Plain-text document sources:
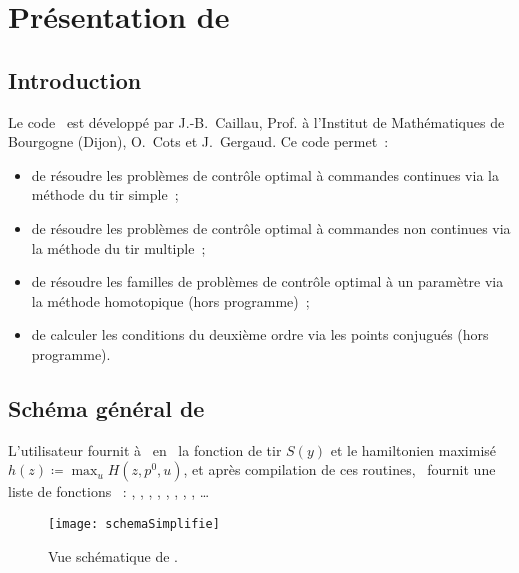 \section{Pr\'esentation de \hampath}

\subsection{Introduction}

Le code \hampath\ est d\'evelopp\'e par J.-B.~Caillau, Prof. \`a l'Institut de Math\'ematiques de Bourgogne (Dijon), O.~Cots et J.~Gergaud.
Ce code permet~:
\begin{itemize}
    \item de r\'esoudre les probl\`emes de contr\^ole optimal \`a commandes continues via la m\'ethode du tir simple~;
    \item de r\'esoudre les probl\`emes de contr\^ole optimal \`a commandes non continues via la m\'ethode du tir multiple~;
    \item de r\'esoudre les familles de probl\`emes de contr\^ole optimal \`a un param\`etre via la m\'ethode homotopique (hors programme)~;
    \item de calculer les conditions du deuxi\`eme ordre via les points conjugu\'es (hors programme).
\end{itemize}

\subsection{Sch\'ema g\'en\'eral de \hampath}

L'utilisateur fournit \`a \hampath\ en \fortran\ la fonction de tir $S(y)$ et le hamiltonien maximis\'e $h(z) \coloneqq \max_u H(z,p^0,u)$,
et apr\`es compilation de ces routines, \hampath\ fournit une liste de fonctions \matlab~: , , , , ,
, , , \ldots

\begin{figure}[ht!]
    \begin{center}
        \texttt{[image: schemaSimplifie]}
    \end{center}
    \caption{Vue sch\'ematique de \hampath.}
    \label{fig:schemaSimplifie}
\end{figure}

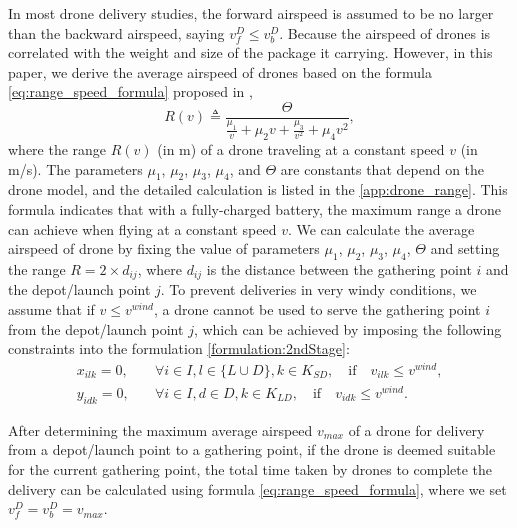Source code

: \documentclass[preprint,review,11pt,authoryear]{elsarticle}
\begin{document}
In most drone delivery studies, the forward airspeed is assumed to be no larger than the backward airspeed, saying $v_f^D \leq v_b^D$. Because the airspeed of drones is correlated with the weight and size of the package it carrying. However, in this paper, we derive the average airspeed of drones based on the formula \ref{eq:range_speed_formula} proposed in \cite{dukkanci2021minimizing},
\begin{equation}
    R(v) \triangleq \frac{\Theta}{\frac{\mu_1}{v} + \mu_2 v + \frac{\mu_3}{v^2} + \mu_4 v^2}, \label{eq:range_speed_formula}
\end{equation}
where the range $R(v)$ (in m) of a drone traveling at a constant speed $v$ (in m/s). The parameters $\mu_1$, $\mu_2$, $\mu_3$, $\mu_4$, and $\Theta$ are constants that depend on the drone model, and the detailed calculation is listed in the \ref{app:drone_range}. This formula indicates that with a fully-charged battery, the maximum range a drone can achieve when flying at a constant speed $v$. We can calculate the average airspeed of drone by fixing the value of parameters $\mu_1$, $\mu_2$, $\mu_3$, $\mu_4$, $\Theta$ and setting the range $R = 2 \times d_{ij}$, where $d_{ij}$ is the distance between the gathering point $i$ and the depot/launch point $j$. To prevent deliveries in very windy conditions, we assume that if $v \leq v^{wind}$, a drone cannot be used to serve the gathering point $i$ from the depot/launch point $j$, which can be achieved by imposing the following constraints into the formulation \ref{formulation:2ndStage}:
\begin{subequations}
    \begin{align}
      x_{ilk} = 0, \quad &\forall i \in I, l \in \{L\cup D\}, k \in K_{SD}, \quad  \text{if} \quad v_{ilk} \leq v^{wind}, \label{constraint:SD_wind_speed_constraint} \\
      y_{idk} = 0, \quad &\forall i \in I, d \in D, k \in K_{LD}, \quad  \text{if} \quad v_{idk} \leq v^{wind}. \label{constraint:LD_wind_speed_constraint}
    \end{align}
\end{subequations}

After determining the maximum average airspeed $v_{max}$ of a drone for delivery from a depot/launch point to a gathering point,  if the drone is deemed suitable for the current gathering point, the total time taken by drones to complete the delivery can be calculated using formula \eqref{eq:range_speed_formula}, where we set $v_f^D = v_b^D = v_{max}$. 
\end{document}
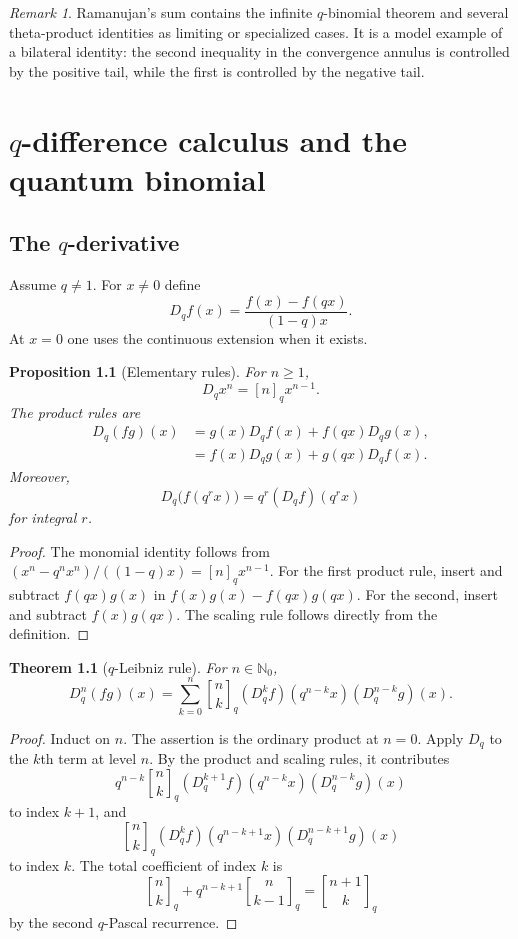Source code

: \documentclass[11pt,oneside,openany]{book}
\newtheorem{theorem}{Theorem}[chapter]
\newtheorem{proposition}[proposition]{Proposition}
\theoremstyle{definition}
\theoremstyle{remark}
\newtheorem{remark}[remark]{Remark}
\newcommand{\qbinom}[2]{\genfrac{[}{]}{0pt}{}{#1}{#2}_{q}}
\newcommand{\N}{\mathbb N}
\begin{document}
\begin{remark}
Ramanujan's sum contains the infinite $q$-binomial theorem and several theta-product identities as limiting or specialized cases.  It is a model example of a bilateral identity: the second inequality in the convergence annulus is controlled by the positive tail, while the first is controlled by the negative tail.
\end{remark}


\chapter{\texorpdfstring{$q$}{q}-difference calculus and the quantum binomial}\label{chap:qcalculus}

\section{The \texorpdfstring{$q$}{q}-derivative}

Assume $q\ne1$.  For $x\ne0$ define
\[
 D_qf(x)=\frac{f(x)-f(qx)}{(1-q)x}.
\]
At $x=0$ one uses the continuous extension when it exists.

\begin{proposition}[Elementary rules]\label{prop:qderivative-rules}
For $n\ge1$,
\[
 D_qx^n=[n]_qx^{n-1}.
\]
The product rules are
\begin{align*}
 D_q(fg)(x)&=g(x)D_qf(x)+f(qx)D_qg(x),\\
 &=f(x)D_qg(x)+g(qx)D_qf(x).
\end{align*}
Moreover,
\[
 D_q\bigl(f(q^rx)\bigr)=q^r(D_qf)(q^rx)
\]
for integral $r$.
\end{proposition}

\begin{proof}
The monomial identity follows from
\(
 (x^n-q^nx^n)/((1-q)x)=[n]_qx^{n-1}.
\)
For the first product rule, insert and subtract $f(qx)g(x)$ in
\(
 f(x)g(x)-f(qx)g(qx).
\)
For the second, insert and subtract $f(x)g(qx)$.  The scaling rule follows directly from the definition.
\end{proof}

\begin{theorem}[$q$-Leibniz rule]\label{thm:q-leibniz}
For $n\in\N_0$,
\[
 D_q^n(fg)(x)
 =\sum_{k=0}^{n}\qbinom nk
 (D_q^kf)(q^{n-k}x)(D_q^{n-k}g)(x).
\]
\end{theorem}

\begin{proof}
Induct on $n$.  The assertion is the ordinary product at $n=0$.  Apply $D_q$ to the $k$th term at level $n$.  By the product and scaling rules, it contributes
\[
 q^{n-k}\qbinom nk
 (D_q^{k+1}f)(q^{n-k}x)(D_q^{n-k}g)(x)
\]
to index $k+1$, and
\[
 \qbinom nk(D_q^kf)(q^{n-k+1}x)(D_q^{n-k+1}g)(x)
\]
to index $k$.  The total coefficient of index $k$ is
\[
 \qbinom nk+q^{n-k+1}\qbinom n{k-1}
 =\qbinom{n+1}k
\]
by the second $q$-Pascal recurrence.
\end{proof}
\end{document}

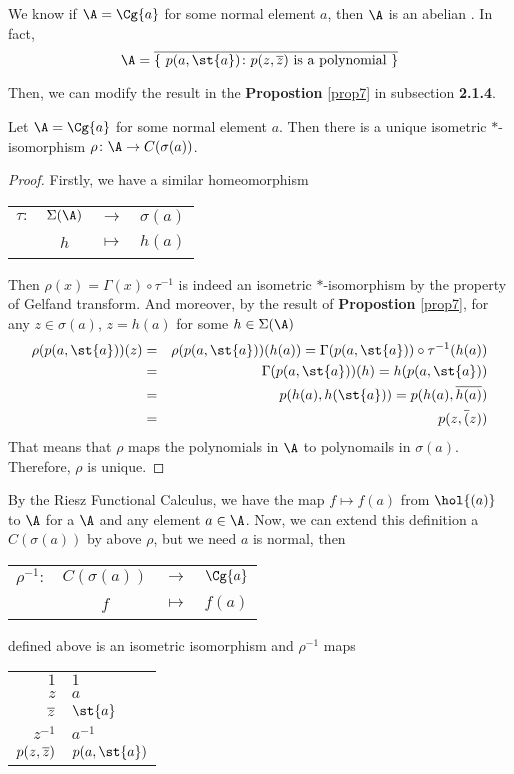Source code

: We know if $\A = \Cg{a}$ for some normal element $a$, then $\A$ is an abelian \Cs. In fact, 
\begin{equation*}
	\A = \clo{\{~p(a,\st{a}) \colon p(z,\clo{z}) \text{ is a polynomial} ~\}}
\end{equation*}

Then, we can modify the result in the \textbf{Propostion} \ref{prop7} in subsection \textbf{2.1.4}.

\begin{thm}
	Let $\A = \Cg{a}$ for some normal element $a$. Then there is a unique isometric $*$-isomorphism $\rho \colon \A \sto C(\sigma(a))$.
\end{thm}
\begin{proof}
	Firstly, we have a similar homeomorphism
	\begin{center}
		\begin{tabular}{l c c l}
			$\tau \colon$ & $\Sigma(\A)$ & $\longrightarrow$ & $\sigma(a)$ \\
			~ & $h$ & $\longmapsto$ & $h(a)$
		\end{tabular}
	\end{center}
	Then $\rho(x) = \Gamma(x) \circ \tau^{-1}$ is indeed an isometric $*$-isomorphism by the property of Gelfand transform. And moreover, by the result of \textbf{Propostion} \ref{prop7}, for any $z \in \sigma(a)$, $z = h(a)$ for some $h \in \Sigma(\A)$
	\begin{eqnarray*}
		\rho(p(a,\st{a}))(z) &=& \rho(p(a,\st{a}))(h(a)) = \Gamma(p(a,\st{a})) \circ \tau^{-1} (h(a)) \\
		&=& \Gamma(p(a,\st{a}))(h) = h(p(a,\st{a})) \\
		&=& p(h(a), h(\st{a})) = p(h(a), \clo{h(a)}) \\
		&=& p(z,\clo(z))
	\end{eqnarray*}
	That means that $\rho$ maps the polynomials in $\A$ to polynomails in $\sigma(a)$. Therefore, $\rho$ is unique.
\end{proof}

By the Riesz Functional Calculus, we have the map $f \mapsto f(a)$ from $\hol{(a)}$ to $\A$ for a \Cs $\A$ and any element $a \in \A$. Now, we can extend this definition a $C(\sigma(a))$ by above $\rho$, but we need $a$ is normal, then
\begin{center}
	\begin{tabular}{l c c l}
		$\rho^{-1} \colon$ & $C(\sigma(a))$ & $\longrightarrow$ & $\Cg{a}$ \\
		~ & $f$ & $\longmapsto$ & $f(a)$
	\end{tabular}
\end{center}
defined above is an isometric isomorphism and $\rho^{-1}$ maps
\begin{center}
	\begin{tabular}{r @{$~\longmapsto$~} l}
		$1$ & $1$ \\
		$z$ & $a$ \\
		$\overline{z}$ & $\st{a}$ \\
		$z^{-1}$ & $a^{-1}$\\
		$p(z,\overline{z})$ & $p(a,\st{a})$ 
	\end{tabular}
\end{center}

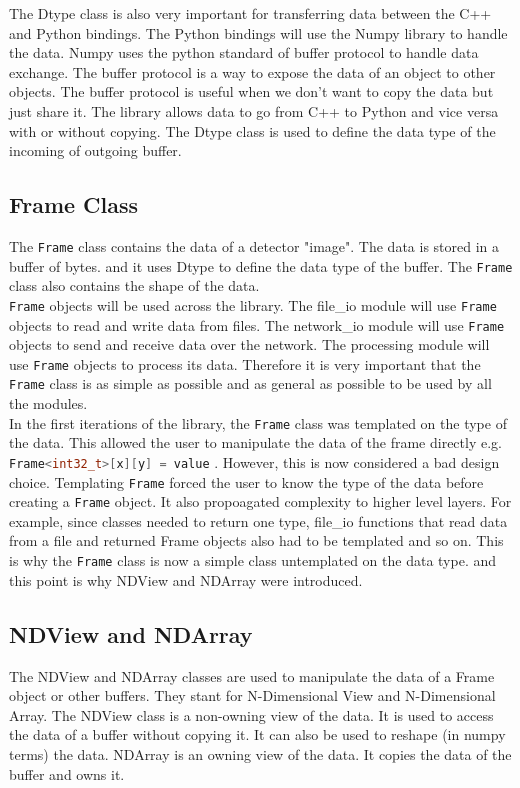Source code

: \documentclass[./chapitre3.tex]{subfiles}
\begin{document}
The Dtype class is also very important for transferring data between the C++ and Python bindings.
The Python bindings will use the Numpy library to handle the data. Numpy uses the python standard
of buffer protocol\cite{bufferprotocol} to handle data exchange. The buffer protocol is a way to expose the data of an object
to other objects. The buffer protocol is useful when we don't want to copy the data but just share it.
The library allows data to go from C++ to Python and vice versa with or without copying.
The Dtype class is used to define the data type of the incoming of outgoing buffer.\\

\subsection{Frame Class}
The \lstinline|Frame| class contains the data of a detector "image". The data is stored in a buffer of bytes.
and it uses Dtype to define the data type of the buffer. The \lstinline|Frame| class also contains the shape
of the data.\\

\lstinline|Frame| objects will be used across the library. The file\_io module will use \lstinline|Frame| objects to read
and write data from files. The network\_io module will use \lstinline|Frame| objects to send and receive data
over the network. The processing module will use \lstinline|Frame| objects to process its data. Therefore
it is very important that the \lstinline|Frame| class is as simple as possible and as general as possible
to be used by all the modules.\\

In the first iterations of the library, the \lstinline|Frame| class was templated on the type of the data.
This allowed the user to manipulate the data of the frame directly e.g. \lstinline[language=C++]|Frame<int32_t>[x][y] = value| .
However, this is now considered a bad design choice. Templating \lstinline|Frame| forced the user to know the type
of the data before creating a \lstinline|Frame| object. It also propoagated complexity to higher level
layers. For example, since classes needed to return one type, file\_io functions that read data from a file and returned
Frame objects also had to be templated and so on. This is why the \lstinline|Frame| class is now a simple class untemplated
on the data type. and this point is why NDView and NDArray were introduced.

\subsection{NDView and NDArray}
The NDView and NDArray classes are used to manipulate the data of a Frame object or other buffers. They stant for
N-Dimensional View and N-Dimensional Array. The NDView class is a non-owning view of the data. It is used to access
the data of a buffer without copying it. It can also be used to reshape (in numpy terms) the data. NDArray is an
owning view of the data. It copies the data of the buffer and owns it.\\
\end{document}
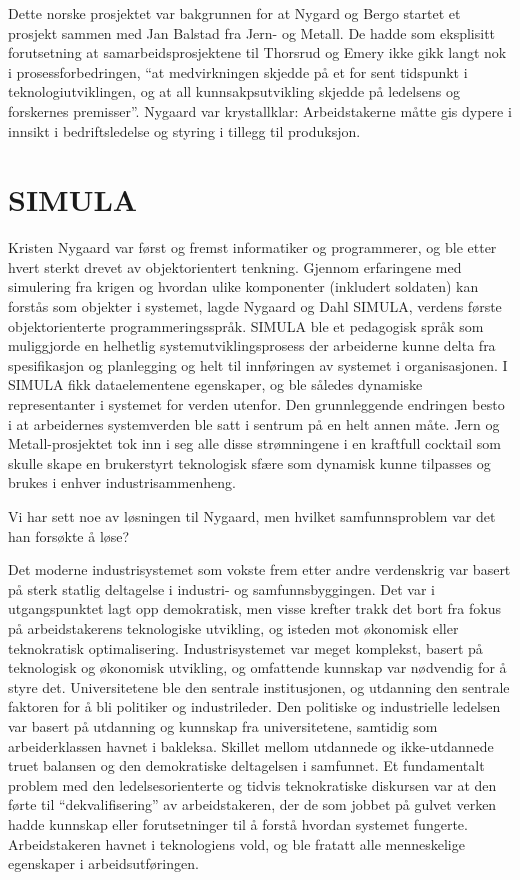 Dette norske prosjektet var bakgrunnen for at Nygard og Bergo startet et prosjekt sammen med Jan Balstad fra Jern- og Metall. De hadde som eksplisitt forutsetning at samarbeidsprosjektene til Thorsrud og Emery ikke gikk langt nok i prosessforbedringen, ``at medvirkningen skjedde på et for sent tidspunkt i teknologiutviklingen, og at all kunnsakpsutvikling skjedde på ledelsens og forskernes premisser''. Nygaard var krystallklar: Arbeidstakerne måtte gis dypere i innsikt i bedriftsledelse og styring i tillegg til produksjon.

\section{SIMULA}

Kristen Nygaard var først og fremst informatiker og programmerer, og ble etter hvert sterkt drevet av objektorientert tenkning. Gjennom erfaringene med simulering fra krigen og hvordan ulike komponenter (inkludert soldaten) kan forstås som objekter i systemet, lagde Nygaard og Dahl SIMULA, verdens første objektorienterte programmeringsspråk. SIMULA ble et pedagogisk språk som muliggjorde en helhetlig systemutviklingsprosess der arbeiderne kunne delta fra spesifikasjon og planlegging og helt til innføringen av systemet i organisasjonen. I SIMULA fikk dataelementene egenskaper, og ble således dynamiske representanter i systemet for verden utenfor. Den grunnleggende endringen besto i at arbeidernes systemverden ble satt i sentrum på en helt annen måte. Jern og Metall-prosjektet tok inn i seg alle disse strømningene i en kraftfull cocktail som skulle skape en brukerstyrt teknologisk sfære som dynamisk kunne tilpasses og brukes i enhver industrisammenheng.

Vi har sett noe av løsningen til Nygaard, men hvilket samfunnsproblem var det han forsøkte å løse?

Det moderne industrisystemet som vokste frem etter andre verdenskrig var basert på sterk statlig deltagelse i industri- og samfunnsbyggingen. Det var i utgangspunktet lagt opp demokratisk, men visse krefter trakk det bort fra fokus på arbeidstakerens teknologiske utvikling, og isteden mot økonomisk eller teknokratisk optimalisering. Industrisystemet var meget komplekst, basert på teknologisk og økonomisk utvikling, og omfattende kunnskap var nødvendig for å styre det. Universitetene ble den sentrale institusjonen, og utdanning den sentrale faktoren for å bli politiker og industrileder. Den politiske og industrielle ledelsen var basert på utdanning og kunnskap fra universitetene, samtidig som arbeiderklassen havnet i bakleksa. Skillet mellom utdannede og ikke-utdannede truet balansen og den demokratiske deltagelsen i samfunnet. Et fundamentalt problem med den ledelsesorienterte og tidvis teknokratiske diskursen var at den førte til ``dekvalifisering'' av arbeidstakeren, der de som jobbet på gulvet verken hadde kunnskap eller forutsetninger til å forstå hvordan systemet fungerte. Arbeidstakeren havnet i teknologiens vold, og ble fratatt alle menneskelige egenskaper i arbeidsutføringen.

What the task requires: Pull every line that holds the string "conditions" out of the records.

Task result:
    \item de calculer les conditions du deuxi\`eme ordre via les points conjugu\'es (hors programme).
where the range $R(v)$ (in m) of a drone traveling at a constant speed $v$ (in m/s). The parameters $\mu_1$, $\mu_2$, $\mu_3$, $\mu_4$, and $\Theta$ are constants that depend on the drone model, and the detailed calculation is listed in the \ref{app:drone_range}. This formula indicates that with a fully-charged battery, the maximum range a drone can achieve when flying at a constant speed $v$. We can calculate the average airspeed of drone by fixing the value of parameters $\mu_1$, $\mu_2$, $\mu_3$, $\mu_4$, $\Theta$ and setting the range $R = 2 \times d_{ij}$, where $d_{ij}$ is the distance between the gathering point $i$ and the depot/launch point $j$. To prevent deliveries in very windy conditions, we assume that if $v \leq v^{wind}$, a drone cannot be used to serve the gathering point $i$ from the depot/launch point $j$, which can be achieved by imposing the following constraints into the formulation \ref{formulation:2ndStage}:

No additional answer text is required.